=== Task to carry out ===
When the string "questions" is part of a line below, that line should be copied.

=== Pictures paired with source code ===
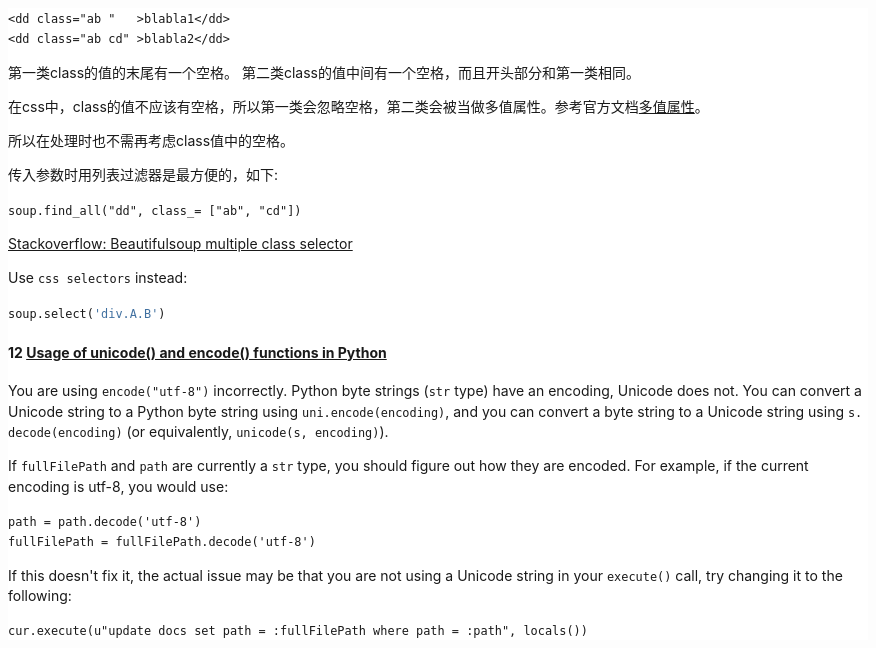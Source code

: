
 ```
<dd class="ab "   >blabla1</dd>
<dd class="ab cd" >blabla2</dd>
```

第一类class的值的末尾有一个空格。
第二类class的值中间有一个空格，而且开头部分和第一类相同。

在css中，class的值不应该有空格，所以第一类会忽略空格，第二类会被当做多值属性。参考官方文档[多值属性](https://www.crummy.com/software/BeautifulSoup/bs4/doc/index.zh.html#id12)。

所以在处理时也不需再考虑class值中的空格。

传入参数时用列表过滤器是最方便的，如下:

```
soup.find_all("dd", class_= ["ab", "cd"])
```



[Stackoverflow: Beautifulsoup multiple class selector](http://stackoverflow.com/questions/40305678/beautifulsoup-multiple-class-selector)

Use `css selectors` instead:

```python
soup.select('div.A.B')
```

#### 12 [Usage of unicode() and encode() functions in Python](http://stackoverflow.com/questions/10288016/usage-of-unicode-and-encode-functions-in-python)

You are using `encode("utf-8")` incorrectly. Python byte strings (`str` type) have an encoding, Unicode does not. You can convert a Unicode string to a Python byte string using `uni.encode(encoding)`, and you can convert a byte string to a Unicode string using `s.decode(encoding)` (or equivalently, `unicode(s, encoding)`).

If `fullFilePath` and `path` are currently a `str` type, you should figure out how they are encoded. For example, if the current encoding is utf-8, you would use:

```
path = path.decode('utf-8')
fullFilePath = fullFilePath.decode('utf-8')
```

If this doesn't fix it, the actual issue may be that you are not using a Unicode string in your `execute()` call, try changing it to the following:

```
cur.execute(u"update docs set path = :fullFilePath where path = :path", locals())
```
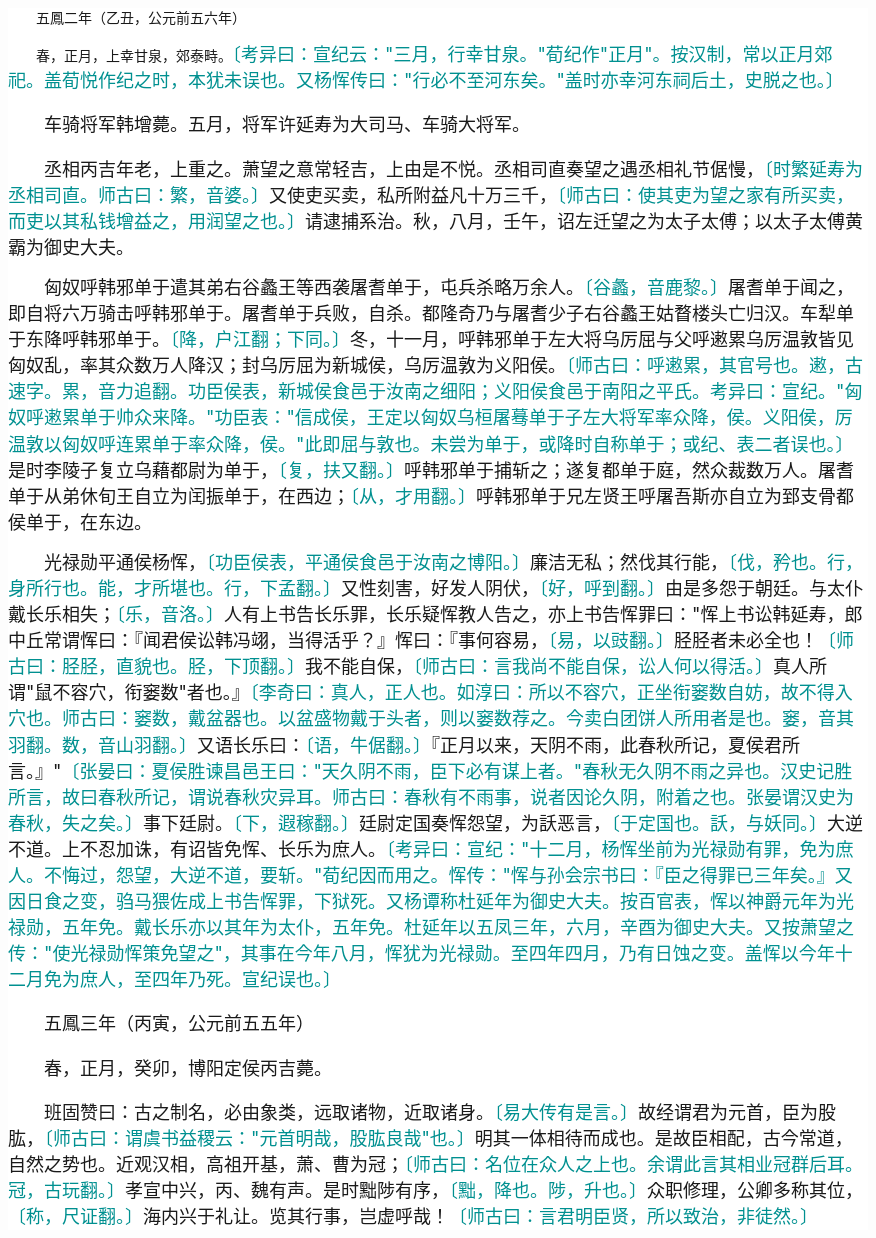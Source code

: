  　　五鳳二年（乙丑，公元前五六年）

 　　春，正月，上幸甘泉，郊泰畤。</font><font size=4px color="#009090"><font size=4px>〔考异曰：宣纪云："三月，行幸甘泉。"荀纪作"正月"。按汉制，常以正月郊祀。盖荀悦作纪之时，本犹未误也。又杨恽传曰："行必不至河东矣。"盖时亦幸河东祠后土，史脱之也。〕</font></font><font size=4px>

 　　车骑将军韩增薨。五月，将军许延寿为大司马、车骑大将军。

 　　丞相丙吉年老，上重之。萧望之意常轻吉，上由是不悦。丞相司直奏望之遇丞相礼节倨慢，</font><font size=4px color="#009090"><font size=4px>〔时繁延寿为丞相司直。师古曰：繁，音婆。〕</font></font><font size=4px>又使吏买卖，私所附益凡十万三千，</font><font size=4px color="#009090"><font size=4px>〔师古曰：使其吏为望之家有所买卖，而吏以其私钱增益之，用润望之也。〕</font></font><font size=4px>请逮捕系治。秋，八月，壬午，诏左迁望之为太子太傅；以太子太傅黄霸为御史大夫。

 　　匈奴呼韩邪单于遣其弟右谷蠡王等西袭屠耆单于，屯兵杀略万余人。</font><font size=4px color="#009090"><font size=4px>〔谷蠡，音鹿黎。〕</font></font><font size=4px>屠耆单于闻之，即自将六万骑击呼韩邪单于。屠耆单于兵败，自杀。都隆奇乃与屠耆少子右谷蠡王姑瞀楼头亡归汉。车犁单于东降呼韩邪单于。</font><font size=4px color="#009090"><font size=4px>〔降，户江翻；下同。〕</font></font><font size=4px>冬，十一月，呼韩邪单于左大将乌厉屈与父呼遫累乌厉温敦皆见匈奴乱，率其众数万人降汉；封乌厉屈为新城侯，乌厉温敦为义阳侯。</font><font size=4px color="#009090"><font size=4px>〔师古曰：呼遫累，其官号也。遫，古速字。累，音力追翻。功臣侯表，新城侯食邑于汝南之细阳；义阳侯食邑于南阳之平氏。考异曰：宣纪。"匈奴呼遫累单于帅众来降。"功臣表："信成侯，王定以匈奴乌桓屠蓦单于子左大将军率众降，侯。义阳侯，厉温敦以匈奴呼连累单于率众降，侯。"此即屈与敦也。未尝为单于，或降时自称单于；或纪、表二者误也。〕</font></font><font size=4px>是时李陵子复立乌藉都尉为单于，</font><font size=4px color="#009090"><font size=4px>〔复，扶又翻。〕</font></font><font size=4px>呼韩邪单于捕斩之；遂复都单于庭，然众裁数万人。屠耆单于从弟休旬王自立为闰振单于，在西边；</font><font size=4px color="#009090"><font size=4px>〔从，才用翻。〕</font></font><font size=4px>呼韩邪单于兄左贤王呼屠吾斯亦自立为郅支骨都侯单于，在东边。

 　　光禄勋平通侯杨恽，</font><font size=4px color="#009090"><font size=4px>〔功臣侯表，平通侯食邑于汝南之博阳。〕</font></font><font size=4px>廉洁无私；然伐其行能，</font><font size=4px color="#009090"><font size=4px>〔伐，矜也。行，身所行也。能，才所堪也。行，下孟翻。〕</font></font><font size=4px>又性刻害，好发人阴伏，</font><font size=4px color="#009090"><font size=4px>〔好，呼到翻。〕</font></font><font size=4px>由是多怨于朝廷。与太仆戴长乐相失；</font><font size=4px color="#009090"><font size=4px>〔乐，音洛。〕</font></font><font size=4px>人有上书告长乐罪，长乐疑恽教人告之，亦上书告恽罪曰："恽上书讼韩延寿，郎中丘常谓恽曰：『闻君侯讼韩冯翊，当得活乎？』恽曰：『事何容易，</font><font size=4px color="#009090"><font size=4px>〔易，以豉翻。〕</font></font><font size=4px>胫胫者未必全也！</font><font size=4px color="#009090"><font size=4px>〔师古曰：胫胫，直貌也。胫，下顶翻。〕</font></font><font size=4px>我不能自保，</font><font size=4px color="#009090"><font size=4px>〔师古曰：言我尚不能自保，讼人何以得活。〕</font></font><font size=4px>真人所谓"鼠不容穴，衔窭数"者也。』</font><font size=4px color="#009090"><font size=4px>〔李奇曰：真人，正人也。如淳曰：所以不容穴，正坐衔窭数自妨，故不得入穴也。师古曰：窭数，戴盆器也。以盆盛物戴于头者，则以窭数荐之。今卖白团饼人所用者是也。窭，音其羽翻。数，音山羽翻。〕</font></font><font size=4px>又语长乐曰：</font><font size=4px color="#009090"><font size=4px>〔语，牛倨翻。〕</font></font><font size=4px>『正月以来，天阴不雨，此春秋所记，夏侯君所言。』"</font><font size=4px color="#009090"><font size=4px>〔张晏曰：夏侯胜谏昌邑王曰："天久阴不雨，臣下必有谋上者。"春秋无久阴不雨之异也。汉史记胜所言，故曰春秋所记，谓说春秋灾异耳。师古曰：春秋有不雨事，说者因论久阴，附着之也。张晏谓汉史为春秋，失之矣。〕</font></font><font size=4px>事下廷尉。</font><font size=4px color="#009090"><font size=4px>〔下，遐稼翻。〕</font></font><font size=4px>廷尉定国奏恽怨望，为訞恶言，</font><font size=4px color="#009090"><font size=4px>〔于定国也。訞，与妖同。〕</font></font><font size=4px>大逆不道。上不忍加诛，有诏皆免恽、长乐为庶人。</font><font size=4px color="#009090"><font size=4px>〔考异曰：宣纪："十二月，杨恽坐前为光禄勋有罪，免为庶人。不悔过，怨望，大逆不道，要斩。"荀纪因而用之。恽传："恽与孙会宗书曰：『臣之得罪已三年矣。』又因日食之变，驺马猥佐成上书告恽罪，下狱死。又杨谭称杜延年为御史大夫。按百官表，恽以神爵元年为光禄勋，五年免。戴长乐亦以其年为太仆，五年免。杜延年以五凤三年，六月，辛酉为御史大夫。又按萧望之传："使光禄勋恽策免望之"，其事在今年八月，恽犹为光禄勋。至四年四月，乃有日蚀之变。盖恽以今年十二月免为庶人，至四年乃死。宣纪误也。〕</font></font><font size=4px>

 　　五鳳三年（丙寅，公元前五五年）

 　　春，正月，癸卯，博阳定侯丙吉薨。

 　　班固赞曰：古之制名，必由象类，远取诸物，近取诸身。</font><font size=4px color="#009090"><font size=4px>〔易大传有是言。〕</font></font><font size=4px>故经谓君为元首，臣为股肱，</font><font size=4px color="#009090"><font size=4px>〔师古曰：谓虞书益稷云："元首明哉，股肱良哉"也。〕</font></font><font size=4px>明其一体相待而成也。是故臣相配，古今常道，自然之势也。近观汉相，高祖开基，萧、曹为冠；</font><font size=4px color="#009090"><font size=4px>〔师古曰：名位在众人之上也。余谓此言其相业冠群后耳。冠，古玩翻。〕</font></font><font size=4px>孝宣中兴，丙、魏有声。是时黜陟有序，</font><font size=4px color="#009090"><font size=4px>〔黜，降也。陟，升也。〕</font></font><font size=4px>众职修理，公卿多称其位，</font><font size=4px color="#009090"><font size=4px>〔称，尺证翻。〕</font></font><font size=4px>海内兴于礼让。览其行事，岂虚呼哉！</font><font size=4px color="#009090"><font size=4px>〔师古曰：言君明臣贤，所以致治，非徒然。〕</font></font><font size=4px>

=== Solution to the exercise ===
[Stackoverflow: Beautifulsoup multiple class selector](http://stackoverflow.com/questions/40305678/beautifulsoup-multiple-class-selector)
#### 12 [Usage of unicode() and encode() functions in Python](http://stackoverflow.com/questions/10288016/usage-of-unicode-and-encode-functions-in-python)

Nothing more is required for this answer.